## Try it:
Your result should be the lines holding the word "items", copied from the entries below.

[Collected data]
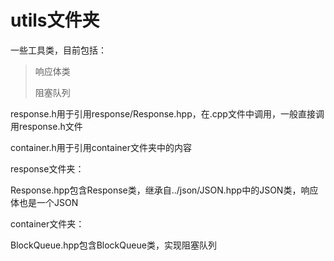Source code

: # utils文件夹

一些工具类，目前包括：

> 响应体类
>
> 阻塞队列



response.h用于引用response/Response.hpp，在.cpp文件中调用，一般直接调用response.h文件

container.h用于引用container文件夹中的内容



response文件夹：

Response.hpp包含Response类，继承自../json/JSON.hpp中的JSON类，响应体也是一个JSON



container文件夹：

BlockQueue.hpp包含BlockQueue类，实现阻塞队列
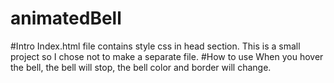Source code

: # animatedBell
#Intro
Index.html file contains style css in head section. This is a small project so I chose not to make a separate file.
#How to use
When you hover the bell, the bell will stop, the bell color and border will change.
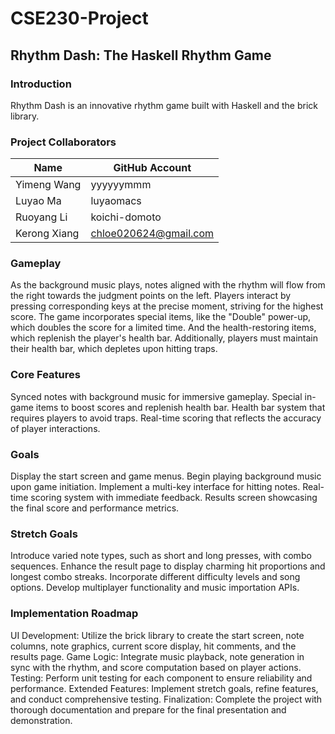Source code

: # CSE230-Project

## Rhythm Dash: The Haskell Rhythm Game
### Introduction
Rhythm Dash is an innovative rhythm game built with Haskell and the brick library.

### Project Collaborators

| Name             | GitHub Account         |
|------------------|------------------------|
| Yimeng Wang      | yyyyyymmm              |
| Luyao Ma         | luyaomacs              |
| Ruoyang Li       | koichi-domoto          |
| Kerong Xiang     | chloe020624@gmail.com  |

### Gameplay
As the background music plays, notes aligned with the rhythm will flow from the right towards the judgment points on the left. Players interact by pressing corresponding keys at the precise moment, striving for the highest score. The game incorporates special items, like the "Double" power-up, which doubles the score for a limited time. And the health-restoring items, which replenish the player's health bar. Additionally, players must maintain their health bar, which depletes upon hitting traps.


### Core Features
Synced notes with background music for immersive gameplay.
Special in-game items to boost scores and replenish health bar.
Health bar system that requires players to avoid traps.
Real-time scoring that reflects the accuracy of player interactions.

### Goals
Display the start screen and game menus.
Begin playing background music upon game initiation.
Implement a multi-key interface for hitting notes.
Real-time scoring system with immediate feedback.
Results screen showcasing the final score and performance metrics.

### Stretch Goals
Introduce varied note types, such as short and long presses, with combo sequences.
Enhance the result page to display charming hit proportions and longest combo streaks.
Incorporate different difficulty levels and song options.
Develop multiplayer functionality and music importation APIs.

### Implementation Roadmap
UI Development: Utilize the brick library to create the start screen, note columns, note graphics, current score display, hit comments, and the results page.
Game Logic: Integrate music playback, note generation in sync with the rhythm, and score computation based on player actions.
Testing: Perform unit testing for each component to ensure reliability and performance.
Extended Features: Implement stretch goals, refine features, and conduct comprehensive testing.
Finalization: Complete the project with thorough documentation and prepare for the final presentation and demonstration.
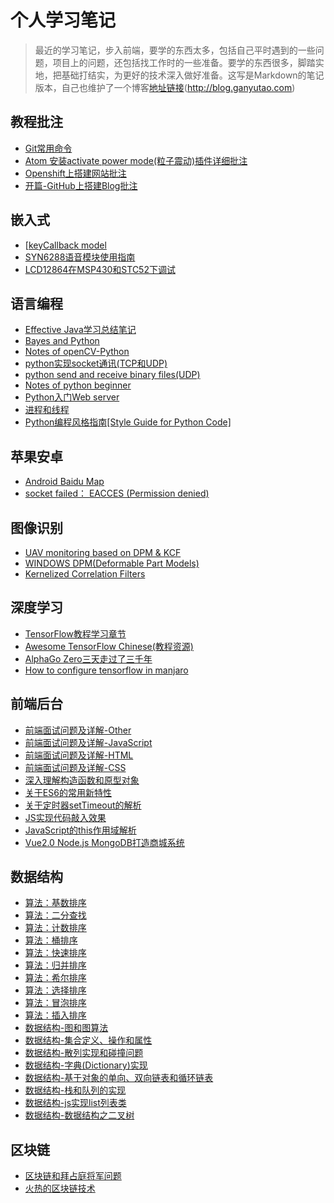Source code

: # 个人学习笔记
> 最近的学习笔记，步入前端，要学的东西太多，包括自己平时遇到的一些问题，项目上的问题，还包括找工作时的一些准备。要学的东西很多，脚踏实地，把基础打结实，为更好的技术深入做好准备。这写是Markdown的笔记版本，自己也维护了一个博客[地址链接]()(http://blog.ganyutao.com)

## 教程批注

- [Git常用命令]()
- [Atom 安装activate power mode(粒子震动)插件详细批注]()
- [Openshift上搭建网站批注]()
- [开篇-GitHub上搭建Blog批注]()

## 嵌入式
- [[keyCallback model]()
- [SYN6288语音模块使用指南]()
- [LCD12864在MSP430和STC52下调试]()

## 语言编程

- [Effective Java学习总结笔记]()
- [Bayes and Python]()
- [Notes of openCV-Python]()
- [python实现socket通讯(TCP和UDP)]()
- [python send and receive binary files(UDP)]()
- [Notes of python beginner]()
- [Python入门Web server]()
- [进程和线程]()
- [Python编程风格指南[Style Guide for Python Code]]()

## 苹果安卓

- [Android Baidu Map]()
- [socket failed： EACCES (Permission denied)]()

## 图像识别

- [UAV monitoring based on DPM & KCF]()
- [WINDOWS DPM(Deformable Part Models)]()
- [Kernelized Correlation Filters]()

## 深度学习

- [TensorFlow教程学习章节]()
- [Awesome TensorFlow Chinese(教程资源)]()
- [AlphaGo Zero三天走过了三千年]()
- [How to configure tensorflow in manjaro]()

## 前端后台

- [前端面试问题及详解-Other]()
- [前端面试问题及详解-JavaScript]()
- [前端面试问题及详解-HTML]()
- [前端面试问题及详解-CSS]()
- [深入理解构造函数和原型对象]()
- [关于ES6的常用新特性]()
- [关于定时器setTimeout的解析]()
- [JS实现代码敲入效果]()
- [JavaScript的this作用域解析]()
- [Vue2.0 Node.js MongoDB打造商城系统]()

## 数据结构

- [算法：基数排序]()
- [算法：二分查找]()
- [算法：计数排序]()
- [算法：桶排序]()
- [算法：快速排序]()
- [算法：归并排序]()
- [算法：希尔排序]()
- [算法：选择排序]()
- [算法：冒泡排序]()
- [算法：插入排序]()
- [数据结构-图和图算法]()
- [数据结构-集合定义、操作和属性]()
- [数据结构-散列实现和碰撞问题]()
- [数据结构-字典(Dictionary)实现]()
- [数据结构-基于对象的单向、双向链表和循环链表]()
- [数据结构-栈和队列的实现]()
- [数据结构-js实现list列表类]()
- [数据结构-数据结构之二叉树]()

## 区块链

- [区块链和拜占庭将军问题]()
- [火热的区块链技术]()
==
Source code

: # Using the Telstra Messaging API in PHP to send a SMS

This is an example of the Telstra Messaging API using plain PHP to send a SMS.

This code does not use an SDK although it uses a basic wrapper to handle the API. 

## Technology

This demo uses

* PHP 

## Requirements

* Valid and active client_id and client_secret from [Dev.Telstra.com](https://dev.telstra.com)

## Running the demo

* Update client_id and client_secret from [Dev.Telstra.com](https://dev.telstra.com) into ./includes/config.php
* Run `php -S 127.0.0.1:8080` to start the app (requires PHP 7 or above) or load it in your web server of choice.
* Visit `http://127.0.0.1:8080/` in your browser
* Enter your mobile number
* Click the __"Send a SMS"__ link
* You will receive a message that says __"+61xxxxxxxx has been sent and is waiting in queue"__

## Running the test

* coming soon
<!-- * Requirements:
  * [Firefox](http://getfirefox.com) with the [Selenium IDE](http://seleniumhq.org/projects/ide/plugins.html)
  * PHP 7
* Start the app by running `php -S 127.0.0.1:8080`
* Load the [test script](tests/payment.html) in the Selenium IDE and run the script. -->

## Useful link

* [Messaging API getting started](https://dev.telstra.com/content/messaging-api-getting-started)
* * *
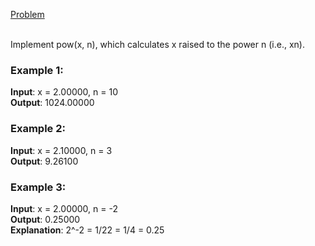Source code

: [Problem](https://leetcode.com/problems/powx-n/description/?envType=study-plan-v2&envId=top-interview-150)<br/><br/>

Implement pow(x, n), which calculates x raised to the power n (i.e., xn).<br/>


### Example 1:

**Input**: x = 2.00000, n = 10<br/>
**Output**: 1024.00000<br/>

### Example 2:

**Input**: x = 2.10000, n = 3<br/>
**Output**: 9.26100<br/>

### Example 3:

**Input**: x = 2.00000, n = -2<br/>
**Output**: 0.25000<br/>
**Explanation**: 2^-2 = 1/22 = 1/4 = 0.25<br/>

## Exercise result:
As the background music plays, notes aligned with the rhythm will flow from the right towards the judgment points on the left. Players interact by pressing corresponding keys at the precise moment, striving for the highest score. The game incorporates special items, like the "Double" power-up, which doubles the score for a limited time. And the health-restoring items, which replenish the player's health bar. Additionally, players must maintain their health bar, which depletes upon hitting traps.
Special in-game items to boost scores and replenish health bar.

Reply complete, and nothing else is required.